SHAREHOLDERS in Bowleven are waiting for the results of votes on proposals for a boardroom clearout at the oil and gas firm following a low key general meeting yesterday.
Investors in Edinburgh-based Bowleven met to vote on resolutions proposing the removal of chief executive Kevin Hart and five other directors with immediate effect.
The resolutions were requisitioned by Crown Ocean Capital which said a radical change of strategy was needed at Bowleven to prevent the company wasting its remaining $95 million (£78m) cash.
Bowleven has licences in Cameroon.
On Monday City sources said the results of proxy votes cast meant Monaco-based Crown Ocean had gathered the required support for its resolutions to remove all but one of Bowleven’s board of directors.
Crown Ocean also proposed that two new directors be appointed to join chief operating officer David Clarkson on the board.
Aim-listed Bowleven had not announced the results by the time the regulatory news service closed for new postings yesterday evening.
Some votes were cast by shareholders at yesterday’s meeting, which lasted less than 15 minutes.
Mr Hart and Bowleven’s chairman Billy Allan sat at the top table.
Neither made any speeches in defence of the board at the meeting.
There were no questions from any of the 30 or so people in attendance at the meeting, which was held in the offices of Bowleven’s legal advisor Shepherd and Wedderburn.
Terry Heneaghan, a former chief executive of Bowleven who played a key role in its early attempts to develop an exploration and production business focused on Cameroon, attended the meeting.
It followed a bitter war of words between Crown Ocean Capital and the Bowleven board.

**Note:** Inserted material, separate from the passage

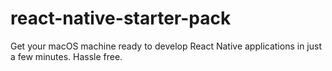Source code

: # react-native-starter-pack
Get your macOS machine ready to develop React Native applications in just a few minutes. Hassle free.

Owned by German financiers Christian Petersmann and Konstantin Stoyanov, Crown Ocean had accused Bowleven of a catastrophic financial performance.
It said Bowleven should be transformed into a holding company which would be able to return excess cash to shareholders.
The firm has amassed a 22 per cent holding in Bowleven.
It has said it is acting in the interests of all shareholders.
Bowleven had said Crown Ocean wanted to turn the company into a cash dispenser for its own benefit and lacked a strategy to maximise value from the company’s assets in Cameroon.
The company’s board said Bowleven’s Cameroon plans could deliver material upside while it had reduced overheads significantly.
All the members of the board, including Mr Clarkson, recommended shareholders vote against the resolutions proposed by Crown Ocean. These included calls for lawyer Christopher Ashworth and turnaround expert Eli Chahin to be appointed to join Mr Clarkson on the board.
Mr Hart became chief executive of Bowleven late in 2006 after working for Cairn Energy.
Bowleven sold stakes in the offshore Etinde licence for $250m in 2014 before the crude price plunge triggered a deep downturn in the industry.
Shares in Bowleven closed down 0.5p at 34.5p yesterday.